I expected to see all my logs in the Collector, including a log for the {"hello": None} object that fails to be encoded at the moment
What is the actual behavior? As indicated by step 3 above, the exporter fails to encode the logs, specifically the None value. As we are performing batch processing, this fails the entire batch, causing the rest of the logs to never arrive at the Collector
Additional context
There's probably two issues at hand here:
- Why do None values cause encoding to fail? Is this according to spec or simply an error?
- Is it possible to have the rest of the batch succeed even when one element fails encoding to ensure as many logs as possible survive?

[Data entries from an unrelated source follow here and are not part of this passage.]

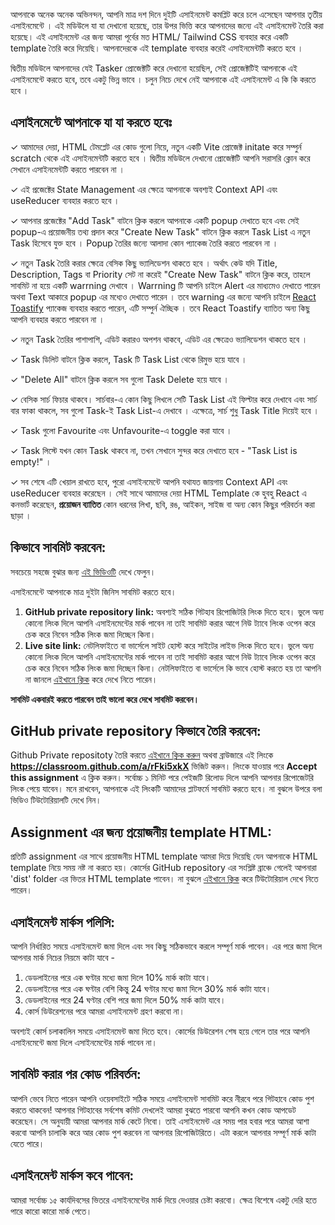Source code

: আপনাকে অনেক অনেক অভিনন্দন, আপনি মাত্র দশ দিনে দুইটি এসাইনমেন্ট কমপ্লিট করে চলে এসেছেন আপনার তৃতীয় এসাইনমেন্টে । এই মডিউলে যা যা দেখানো হয়েছে, তার উপর ভিত্তি করে আপনাদের জন্যে এই এসাইনমেন্ট তৈরি করা হয়েছে। এই এসাইনমেন্ট এর জন্য আমরা পূর্বের মত HTML/ Tailwind CSS ব্যবহার করে একটি template তৈরি করে দিয়েছি। আপনাদেরকে এই template ব্যবহার করেই এসাইনমেন্টটি করতে হবে । 

দ্বিতীয় মডিউলে আপনাদের যেই Tasker প্রোজেক্টটি করে দেখানো হয়েছিল, সেই প্রোজেক্টটিই আপনাকে এই এসাইনমেন্টে করতে হবে, তবে একটু ভিন্ন ভাবে । চলুন নিচে দেখে নেই আপনাকে এই এসাইনমেন্ট এ কি কি করতে হবে ।

## এসাইনমেন্টে আপনাকে যা যা করতে হবেঃ

✓ আমাদের দেয়া, HTML টেমপ্লেট এর কোড গুলো নিয়ে, নতুন একটি Vite প্রোজেক্ট initate করে সম্পুর্ন scratch থেকে এই এসাইনমেন্টটি করতে হবে । দ্বিতীয় মডিউলে দেখানো প্রোজেক্টটি আপনি সরাসরি ক্লোন করে সেখানে এসাইনমেন্টটি করতে পারবেন না । 

✓ এই প্রজেক্টের State Management এর ক্ষেত্রে আপনাকে অবশ্যই Context API এবং useReducer ব্যবহার করতে হবে । 

✓ আপনার প্রজেক্টের "Add Task" বাটনে ক্লিক করলে আপনাকে একটি popup দেখাতে হবে এবং সেই popup-এ প্রয়োজনীয় তথ্য প্রদান করে "Create New Task" বাটনে ক্লিক করলে Task List এ নতুন Task হিসেবে যুক্ত হবে । Popup তৈরির জন্যে আলাদা কোন প্যাকেজ তৈরি করতে পারবেন না । 

✓ নতুন Task তৈরি করার ক্ষেত্রে বেসিক কিছু ভ্যালিডেশন থাকতে হবে । অর্থাৎ কেউ যদি Title, Description, Tags বা Priority সেট না করেই "Create New Task" বাটনে ক্লিক করে, তাহলে সাবমিট না হয়ে একটি warrning দেখাবে । Warrning টি আপনি চাইলে Alert এর মাধ্যমেও দেখাতে পারেন অথবা Text আকারে popup এর মধ্যেও দেখাতে পারেন । তবে warning এর জন্যে আপনি চাইলে [React Toastify](https://www.npmjs.com/package/react-toastify) প্যাকেজ ব্যবহার করতে পারেন, এটি সম্পুর্ন ঐচ্ছিক । তবে React Toastify ব্যাতিত অন্য কিছু আপনি ব্যবহার করতে পারবেন না । 

✓ নতুন Task তৈরির পাশাপাশি, এডিট করারও অপশন থাকবে, এডিট এর ক্ষেত্রেও ভ্যালিডেশন থাকতে হবে । 

✓ Task ডিলিট বাটনে ক্লিক করলে, Task টি Task List থেকে রিমুভ হয়ে যাবে । 

✓ "Delete All" বাটনে ক্লিক করলে সব গুলো Task Delete হয়ে যাবে ।

✓ বেসিক সার্চ ফিচার থাকবে। সার্চবার-এ কোন কিছু লিখলে সেটি Task List এই ফিল্টার করে দেখাবে এবং সার্চ বার ফাকা থাকলে, সব গুলো Task-ই Task List-এ দেখাবে । এক্ষেত্রে, সার্চ শুধু Task Title দিয়েই হবে । 

✓ Task গুলো Favourite এবং Unfavourite-এ toggle করা যাবে । 

✓ Task লিস্টে যখন কোন Task থাকবে না, তখন সেখানে সুন্দর করে দেখাতে হবে - "Task List is empty!" । 

✓ সব শেষে এটি খেয়াল রাখতে হবে, পুরো এসাইনমেন্টে আপনি যথাযত জায়গায় Context API এবং useReducer ব্যবহার করেছেন । সেই সাথে আমাদের দেয়া HTML Template কে হুবহু React এ কনভার্ট করেছেন, **প্রয়োজন ব্যাতিত** কোন ধরনের লিখা, ছবি, রঙ, আইকন, সাইজ বা অন্য কোন কিছুর পরিবর্তন করা ছাড়া । 

## কিভাবে সাবমিট করবেন:

সবচেয়ে সহজে বুঝার জন্য [এই ভিডিওটি](https://learnwithsumit.com/rnext/courses/rnext/how-to-submit-assignments-in-reactive-accelerator-course) দেখে ফেলুন।

এসাইনমেন্টে আপনাকে মাত্র দুইটা জিনিস সাবমিট করতে হবে।

1. **GitHub private repository link:** অবশ্যই সঠিক গিটহাব রিপোজিটরি লিংক দিতে হবে। ভুলে অন্য কোনো লিংক দিলে আপনি এসাইনমেন্টের মার্ক পাবেন না তাই সাবমিট করার আগে নিউ ট্যাবে লিংক ওপেন করে চেক করে নিবেন সঠিক লিংক জমা দিচ্ছেন কিনা।
2. **Live site link:** নেটলিফাইতে বা ভার্সেলে সাইট হোস্ট করে সাইটের লাইভ লিংক দিতে হবে। ভুলে অন্য কোনো লিংক দিলে আপনি এসাইনমেন্টের মার্ক পাবেন না তাই সাবমিট করার আগে নিউ ট্যাবে লিংক ওপেন করে চেক করে নিবেন সঠিক লিংক জমা দিচ্ছেন কিনা। নেটলিফাইতে বা ভার্সেলে কি ভাবে হোস্ট করতে হয় তা আপনি না জানলে [এইখানে ক্লিক](https://learnwithsumit.com/rnext/courses/rnext/how-to-deploy-your-project-to-vercel-free) করে দেখে নিতে পারেন।

**সাবমিট একবারই করতে পারবেন তাই ভালো করে দেখে সাবমিট করবেন।**

## GitHub private repository কিভাবে তৈরি করবেন:

Github Private repositoty তৈরি করতে [এইখানে ক্লিক করুন](https://classroom.github.com/a/rFki5xkX) অথবা ব্রাউজারে এই লিংকে **https://classroom.github.com/a/rFki5xkX** ভিজিট করুন। লিংকে যাওয়ার পরে **Accept this assignment** এ ক্লিক করুন। সর্বোচ্চ ১ মিনিট পরে পেইজটি রিলোড দিলে আপনি আপনার রিপোজেটরি লিংক পেয়ে যাবেন। মনে রাখবেন, আপনাকে এই লিংকটি আমাদের প্লাটফর্মে সাবমিট করতে হবে। না বুঝলে উপরে বলা ভিডিও টিউটোরিয়ালটি দেখে নিন।

## Assignment এর জন্য প্রয়োজনীয় template HTML:

প্রতিটি assignment এর সাথে প্রয়োজনীয় HTML template আমরা দিয়ে দিয়েছি যেন আপনাকে HTML template নিয়ে সময় নষ্ট না করতে হয়। কোর্সের GitHub repository এর সংশ্লিষ্ট ব্রাঞ্চে গেলেই আপনারা 'dist' folder এর ভিতর HTML template পাবেন। না বুঝলে [এইখানে ক্লিক](https://learnwithsumit.com/rnext/courses/rnext/how-to-submit-assignments-in-reactive-accelerator-course) করে টিউটোরিয়াল দেখে নিতে পারেন।

## এসাইনমেন্ট মার্কস পলিসি:

আপনি নির্ধারিত সময়ে এসাইনমেন্ট জমা দিলে এবং সব কিছু সঠিকভাবে করলে সম্পূর্ণ মার্ক পাবেন। এর পরে জমা দিলে আপনার মার্ক নিচের নিয়মে কাটা যাবে -

1. ডেডলাইনের পরে এক ঘণ্টার মধ্যে জমা দিলে 10% মার্ক কাটা যাবে।
2. ডেডলাইনের পরে এক ঘণ্টার বেশি কিন্তু 24 ঘণ্টার মধ্যে জমা দিলে 30% মার্ক কাটা যাবে।
3. ডেডলাইনের পরে 24 ঘণ্টার বেশি পরে জমা দিলে 50% মার্ক কাটা যাবে।
4. কোর্স ডিউরেশনের পরে আমরা এসাইনমেন্ট গ্রহণ করবো না।

অবশ্যই কোর্স চলাকালিন সময়ে এসাইনমেন্ট জমা দিতে হবে। কোর্সের ডিউরেশন শেষ হয়ে গেলে তার পরে আপনি এসাইনমেন্টে জমা দিলে এসাইনমেন্টের মার্ক পাবেন না।

## সাবমিট করার পর কোড পরিবর্তন:

আপনি ভেবে নিতে পারেন আপনি ওয়েবসাইটে সঠিক সময়ে এসাইনমেন্ট সাবমিট করে নীরবে পরে গিটহাবে কোড পুশ করতে থাকবেন! আপনার গিটহাবের সর্বশেষ কমিট দেখলেই আমরা বুঝতে পারবো আপনি কখন কোড আপডেট করেছেন। সে অনুযায়ী আমরা আপনার মার্ক কেটে নিবো। তাই এসাইনমেন্ট এর সময় পার হবার পরে আমরা আশা করবো আপনি চালাকি করে আর কোড পুশ করবেন না আপনার রিপোজিটরিতে। এটা করলে আপনার সম্পূর্ণ মার্ক কাটা যেতে পারে।

## এসাইনমেন্ট মার্কস কবে পাবেন:

আমরা সর্বোচ্চ ১৫ কার্যদিবসের ভিতরে এসাইনমেন্টের মার্ক দিয়ে দেওয়ার চেষ্টা করবো। ক্ষেত্র বিশেষে একটু দেরি হতে পারে কারো কারো মার্ক পেতে।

- I guess they'll be allowed only since the next specification release see https://github.com/open-telemetry/opentelemetry-specification/commit/a0aee78e704d30e3cb2ce34823c347e521741e94 . Said that if a string is expected maybe it would be better to cast it to its representation?
BTW per python doc the first argument should be a string https://docs.python.org/3/library/logging.html#logging.Logger.debug
- I'm no expert but when using a Batch log record processor having the whole batch lost because of an error is reasonable
Why do None values cause encoding to fail? Is this according to spec or simply an error?
Attribute values of null are not valid and attempting to set a null value is undefined behavior. https://github.com/open-telemetry/opentelemetry-specification/blob/main/specification/common/README.md#attribute
https://github.com/open-telemetry/opentelemetry-proto/blob/9d139c87b52669a3e2825b835dd828b57a455a55/opentelemetry/proto/common/v1/common.proto#L25
Cheers, thanks for the answers :)
Hey, it looks like the upstream specification allows for null values as of version 1.31.0 now. Is this something that might come to the library at some stage do ye think? Thanks in advance.
I'd be in favor of taking another look at this. As mentioned above, it seems that there are two issues -- one is what does it mean for a log to be out of spec, and the other is what should be done with a batch of logs if just one of them is out of spec (I think it would be nice to keep the good ones).